The present invention has been developed to solve the problems mentioned above. Therefore, an object of the present invention is to provide a warping device using a retroreflective yarn, which includes applying a retroreflective yarn as a warp thread to prevent a twisting phenomenon during weaving, thereby acquiring a raw fabric with excellent quality, as well as a method for weaving a raw fabric using the above device.
In order to accomplish the above object, a technical concept of the present invention is to provide a warping device using a retroreflective yarn,including: a creel unit having multiple bobbins, around which a yarn is wound, cradled thereon such that the yarn is unwound; an aligning unit to align the yarn, which was unwound from the creel unit, at a predetermined interval; and a winding unit to wind the yarn, which was aligned by the aligning unit, around a beam, wherein the creel unit includes: a main frame consisting of horizontal bars installed vertically at a predetermined interval and vertical bars installed between the horizontal bars at a predetermined interval; and a cradle frame consisting of first cradle bars formed to protrude from inner sides of the vertical bars and second cradle bars formed to protrude from outer sides of the vertical bars, so that first bobbins having a synthetic fiber yarn wound thereon are cradled on the first cradle bars while second bobbins having the retroreflective yarn wound thereon are cradled to be perpendicular to the first bobbins.

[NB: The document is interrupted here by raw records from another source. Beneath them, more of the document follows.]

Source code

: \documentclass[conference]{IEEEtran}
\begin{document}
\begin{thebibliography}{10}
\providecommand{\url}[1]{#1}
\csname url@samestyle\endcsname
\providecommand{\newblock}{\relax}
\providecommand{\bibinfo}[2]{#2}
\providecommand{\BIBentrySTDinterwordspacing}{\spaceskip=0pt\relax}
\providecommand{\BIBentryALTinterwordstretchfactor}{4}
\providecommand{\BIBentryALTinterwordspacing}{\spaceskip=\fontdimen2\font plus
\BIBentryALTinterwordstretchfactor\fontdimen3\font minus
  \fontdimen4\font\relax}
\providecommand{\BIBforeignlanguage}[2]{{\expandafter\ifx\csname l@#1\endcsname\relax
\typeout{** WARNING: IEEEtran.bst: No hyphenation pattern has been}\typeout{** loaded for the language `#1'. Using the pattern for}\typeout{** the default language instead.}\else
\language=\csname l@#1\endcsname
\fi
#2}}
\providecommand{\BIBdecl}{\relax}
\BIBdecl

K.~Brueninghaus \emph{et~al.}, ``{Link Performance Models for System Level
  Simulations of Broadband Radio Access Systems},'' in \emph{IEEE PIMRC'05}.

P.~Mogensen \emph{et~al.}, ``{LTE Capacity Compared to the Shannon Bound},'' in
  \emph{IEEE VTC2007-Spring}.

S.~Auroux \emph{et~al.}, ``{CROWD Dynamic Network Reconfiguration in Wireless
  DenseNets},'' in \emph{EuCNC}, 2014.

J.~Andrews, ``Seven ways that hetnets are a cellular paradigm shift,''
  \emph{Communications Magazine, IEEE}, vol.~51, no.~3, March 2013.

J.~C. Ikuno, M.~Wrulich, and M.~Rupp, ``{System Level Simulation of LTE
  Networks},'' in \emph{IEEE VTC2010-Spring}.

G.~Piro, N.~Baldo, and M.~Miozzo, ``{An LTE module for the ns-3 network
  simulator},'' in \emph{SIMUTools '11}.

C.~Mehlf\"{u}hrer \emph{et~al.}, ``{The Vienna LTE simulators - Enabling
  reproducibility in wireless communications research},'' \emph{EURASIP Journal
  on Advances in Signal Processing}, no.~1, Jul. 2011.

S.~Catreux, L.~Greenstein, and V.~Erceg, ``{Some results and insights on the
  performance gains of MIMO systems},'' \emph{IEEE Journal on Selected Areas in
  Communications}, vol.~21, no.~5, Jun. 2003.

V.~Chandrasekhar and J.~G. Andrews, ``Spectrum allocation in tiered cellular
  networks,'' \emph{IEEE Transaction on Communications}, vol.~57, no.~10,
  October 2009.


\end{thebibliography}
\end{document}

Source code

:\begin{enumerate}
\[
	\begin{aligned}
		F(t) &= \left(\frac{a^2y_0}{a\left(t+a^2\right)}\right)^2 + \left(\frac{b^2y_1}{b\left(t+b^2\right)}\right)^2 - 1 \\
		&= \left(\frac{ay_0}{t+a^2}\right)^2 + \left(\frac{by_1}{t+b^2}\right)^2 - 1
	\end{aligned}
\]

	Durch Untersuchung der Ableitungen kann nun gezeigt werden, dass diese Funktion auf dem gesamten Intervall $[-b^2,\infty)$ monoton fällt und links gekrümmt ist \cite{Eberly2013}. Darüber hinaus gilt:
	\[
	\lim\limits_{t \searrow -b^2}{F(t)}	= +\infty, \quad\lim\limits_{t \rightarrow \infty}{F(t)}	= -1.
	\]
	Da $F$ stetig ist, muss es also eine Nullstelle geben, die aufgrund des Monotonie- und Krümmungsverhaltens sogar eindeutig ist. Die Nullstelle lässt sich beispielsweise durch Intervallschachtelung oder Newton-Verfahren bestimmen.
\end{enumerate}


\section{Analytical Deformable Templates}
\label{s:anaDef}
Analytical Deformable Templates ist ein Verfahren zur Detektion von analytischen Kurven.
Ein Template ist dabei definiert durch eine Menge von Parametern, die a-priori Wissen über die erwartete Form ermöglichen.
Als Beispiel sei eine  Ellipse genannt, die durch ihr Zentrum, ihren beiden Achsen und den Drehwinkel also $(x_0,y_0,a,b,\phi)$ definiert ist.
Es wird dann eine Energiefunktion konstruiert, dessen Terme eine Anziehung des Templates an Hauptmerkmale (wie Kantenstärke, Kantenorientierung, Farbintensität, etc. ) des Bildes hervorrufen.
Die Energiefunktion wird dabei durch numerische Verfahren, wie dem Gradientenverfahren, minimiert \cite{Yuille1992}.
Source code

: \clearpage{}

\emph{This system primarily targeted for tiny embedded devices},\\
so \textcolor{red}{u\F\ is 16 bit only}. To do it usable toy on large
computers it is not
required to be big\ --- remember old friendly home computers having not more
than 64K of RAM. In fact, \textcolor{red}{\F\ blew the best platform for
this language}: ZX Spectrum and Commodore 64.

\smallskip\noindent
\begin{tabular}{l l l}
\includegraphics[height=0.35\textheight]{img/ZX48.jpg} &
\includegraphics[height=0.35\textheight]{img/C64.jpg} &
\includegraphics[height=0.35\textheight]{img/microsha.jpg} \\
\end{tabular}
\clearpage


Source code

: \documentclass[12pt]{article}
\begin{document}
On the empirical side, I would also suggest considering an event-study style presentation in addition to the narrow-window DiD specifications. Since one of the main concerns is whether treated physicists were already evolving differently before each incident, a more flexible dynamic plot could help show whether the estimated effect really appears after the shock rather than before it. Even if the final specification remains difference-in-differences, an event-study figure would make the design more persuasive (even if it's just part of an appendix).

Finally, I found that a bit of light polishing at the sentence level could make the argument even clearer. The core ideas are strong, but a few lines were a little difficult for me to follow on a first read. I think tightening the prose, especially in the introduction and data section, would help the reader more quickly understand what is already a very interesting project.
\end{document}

Preferably, the second bobbin includes:a cylindrical body which has the retroreflective yarn wound around an outer circumference of the body; a support plate formed to protrude from both ends of the body, in order to support and prevent the retroreflective yarn from leaving the body; a tubular connector installed to pass through the inside of the body in a length direction; and a hook-coupling pin which is installed to pass through the inside of the tubular connector and includes circular rings at both ends thereof to be hook-coupled to the second cradle bars.
Preferably, the second cradle bars are installed at an angle ranging from 60 to 120° to the vertical length direction of the vertical bar.
Meanwhile, in order to the accomplish the above object, another technical concept of the present invention is to provide a method for weaving a raw fabric by means of a warping device using a retroreflective yarn, including: slitting a retroreflective film to form a retroreflective yarn; a warping process that includes aligning first yarns including the retroreflective yarn and then winding the same around a beam; and a weaving process that includes using the first yarns wound on the beam as a warp thread and leading second yarns between the first yarns to be perpendicular to the same, so as to weave a raw fabric,wherein the warping process is carried out by means of a warping device that includes a creel unit to unwind the first yarns, an aligning unit to align the first yarns unwound from the creel unit at a predetermined interval, and a winding unit to wind the yarns aligned by the aligning unit around the beam, and wherein the first yarns unwound from the creel unit include a synthetic yarn unwound from a first bobbin cradled on the creel unit, as well as the retroreflective yarn unwound from a second bobbin which is cradled on the creel unit to be perpendicular to the first bobbin.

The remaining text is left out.